Your assignment
Once "Experienced Full-Stack Engineer" turns up in a line below, reproduce that line and those after it exactly, stopping after the line with "y agarran un"; leave pictures out.

Data provided
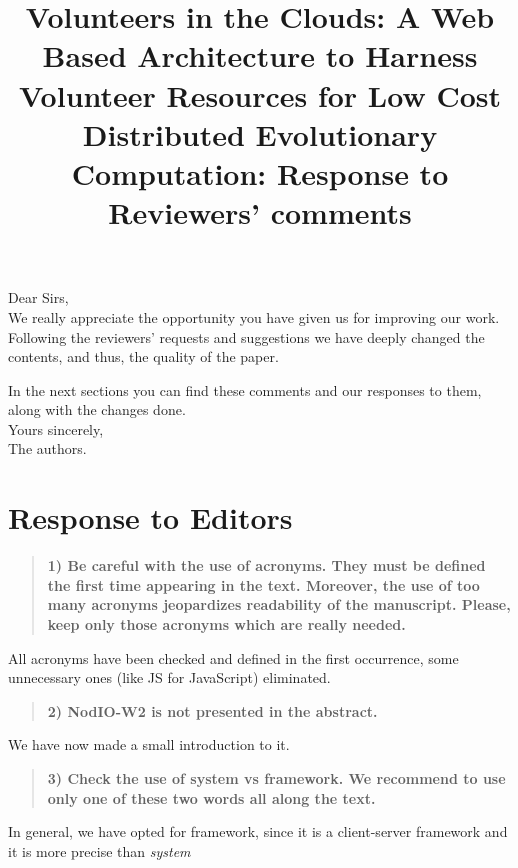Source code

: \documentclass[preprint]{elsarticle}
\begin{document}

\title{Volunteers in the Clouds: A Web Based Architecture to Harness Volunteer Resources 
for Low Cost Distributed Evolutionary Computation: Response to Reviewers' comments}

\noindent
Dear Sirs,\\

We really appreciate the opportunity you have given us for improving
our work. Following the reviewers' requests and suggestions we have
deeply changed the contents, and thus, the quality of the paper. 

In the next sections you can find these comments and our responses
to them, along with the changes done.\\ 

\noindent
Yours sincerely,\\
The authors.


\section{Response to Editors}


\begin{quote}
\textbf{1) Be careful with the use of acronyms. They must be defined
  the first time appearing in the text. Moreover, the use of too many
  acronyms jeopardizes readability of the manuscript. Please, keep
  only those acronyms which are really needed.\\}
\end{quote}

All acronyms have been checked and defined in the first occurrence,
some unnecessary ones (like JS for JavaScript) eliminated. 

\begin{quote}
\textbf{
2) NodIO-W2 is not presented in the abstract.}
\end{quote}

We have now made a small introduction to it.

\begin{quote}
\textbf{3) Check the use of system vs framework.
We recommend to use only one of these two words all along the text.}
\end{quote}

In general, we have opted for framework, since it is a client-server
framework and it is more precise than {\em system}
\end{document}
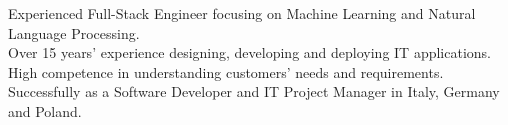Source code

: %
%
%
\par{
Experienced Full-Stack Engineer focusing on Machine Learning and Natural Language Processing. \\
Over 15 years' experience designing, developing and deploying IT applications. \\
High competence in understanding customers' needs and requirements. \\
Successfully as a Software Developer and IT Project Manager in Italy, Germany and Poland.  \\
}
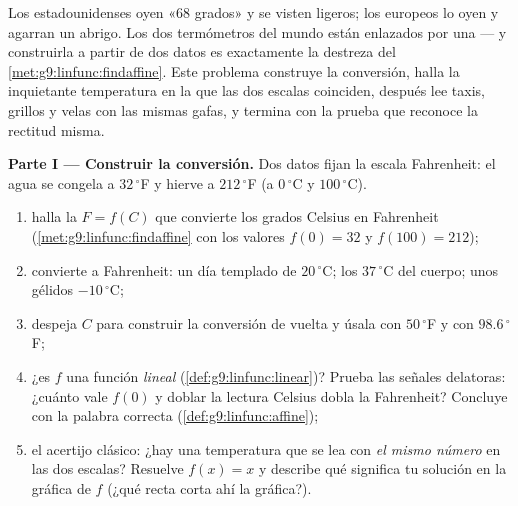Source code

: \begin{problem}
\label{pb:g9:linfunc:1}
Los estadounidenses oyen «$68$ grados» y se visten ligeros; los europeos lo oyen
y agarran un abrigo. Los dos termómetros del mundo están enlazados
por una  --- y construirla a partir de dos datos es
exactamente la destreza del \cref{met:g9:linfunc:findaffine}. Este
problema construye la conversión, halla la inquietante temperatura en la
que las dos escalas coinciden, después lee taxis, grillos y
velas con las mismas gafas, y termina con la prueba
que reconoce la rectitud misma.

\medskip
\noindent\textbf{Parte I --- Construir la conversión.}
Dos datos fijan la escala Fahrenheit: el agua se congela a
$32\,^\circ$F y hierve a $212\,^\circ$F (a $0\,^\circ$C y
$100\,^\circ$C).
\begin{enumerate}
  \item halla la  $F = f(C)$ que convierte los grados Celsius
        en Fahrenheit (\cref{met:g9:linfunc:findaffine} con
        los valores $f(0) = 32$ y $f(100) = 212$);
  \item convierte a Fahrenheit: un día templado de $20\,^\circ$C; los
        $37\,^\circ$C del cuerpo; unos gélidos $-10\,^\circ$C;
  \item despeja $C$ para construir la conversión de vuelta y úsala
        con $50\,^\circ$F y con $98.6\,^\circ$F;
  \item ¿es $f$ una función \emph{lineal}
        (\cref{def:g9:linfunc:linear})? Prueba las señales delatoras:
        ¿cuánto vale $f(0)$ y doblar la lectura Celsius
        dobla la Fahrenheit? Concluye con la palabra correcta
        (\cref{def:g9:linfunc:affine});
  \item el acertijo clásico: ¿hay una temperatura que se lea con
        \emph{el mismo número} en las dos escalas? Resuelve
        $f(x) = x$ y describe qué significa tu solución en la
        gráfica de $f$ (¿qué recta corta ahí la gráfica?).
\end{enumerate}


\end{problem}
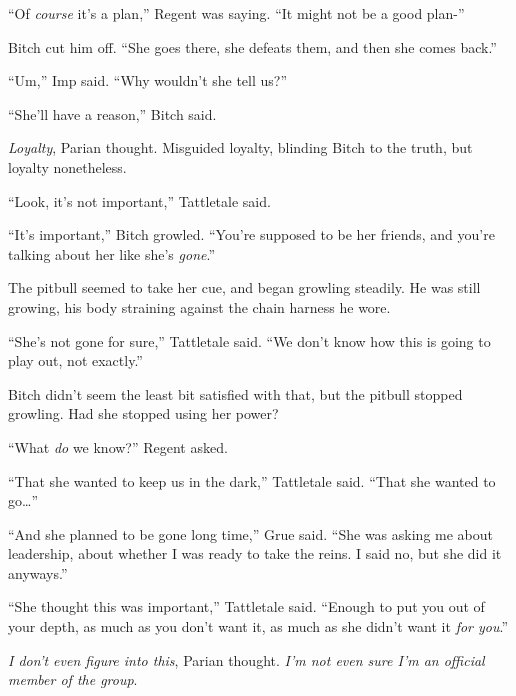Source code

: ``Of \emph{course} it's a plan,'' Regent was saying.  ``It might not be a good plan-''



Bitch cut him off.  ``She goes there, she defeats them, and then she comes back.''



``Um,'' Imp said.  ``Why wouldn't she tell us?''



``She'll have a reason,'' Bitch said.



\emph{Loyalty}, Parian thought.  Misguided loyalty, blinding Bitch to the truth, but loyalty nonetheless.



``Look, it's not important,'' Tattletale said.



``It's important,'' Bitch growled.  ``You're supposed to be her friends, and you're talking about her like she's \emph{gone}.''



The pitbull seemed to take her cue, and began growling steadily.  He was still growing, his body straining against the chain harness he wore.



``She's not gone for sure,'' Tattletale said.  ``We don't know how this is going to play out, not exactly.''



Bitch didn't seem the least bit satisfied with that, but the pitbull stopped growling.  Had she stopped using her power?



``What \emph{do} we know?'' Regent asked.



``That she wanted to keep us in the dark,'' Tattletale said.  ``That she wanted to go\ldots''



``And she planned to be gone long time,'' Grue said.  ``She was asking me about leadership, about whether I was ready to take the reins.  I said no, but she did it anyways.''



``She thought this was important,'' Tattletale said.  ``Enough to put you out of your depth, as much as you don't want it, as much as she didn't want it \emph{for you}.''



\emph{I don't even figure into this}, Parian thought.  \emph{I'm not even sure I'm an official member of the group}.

Written solution
Experienced Full-Stack Engineer focusing on Machine Learning and Natural Language Processing. \\
Over 15 years' experience designing, developing and deploying IT applications. \\
High competence in understanding customers' needs and requirements. \\
Successfully as a Software Developer and IT Project Manager in Italy, Germany and Poland.  \\
}
Source code

: \begin{problem}
\label{pb:g9:linfunc:1}
Los estadounidenses oyen «$68$ grados» y se visten ligeros; los europeos lo oyen
y agarran un abrigo. Los dos termómetros del mundo están enlazados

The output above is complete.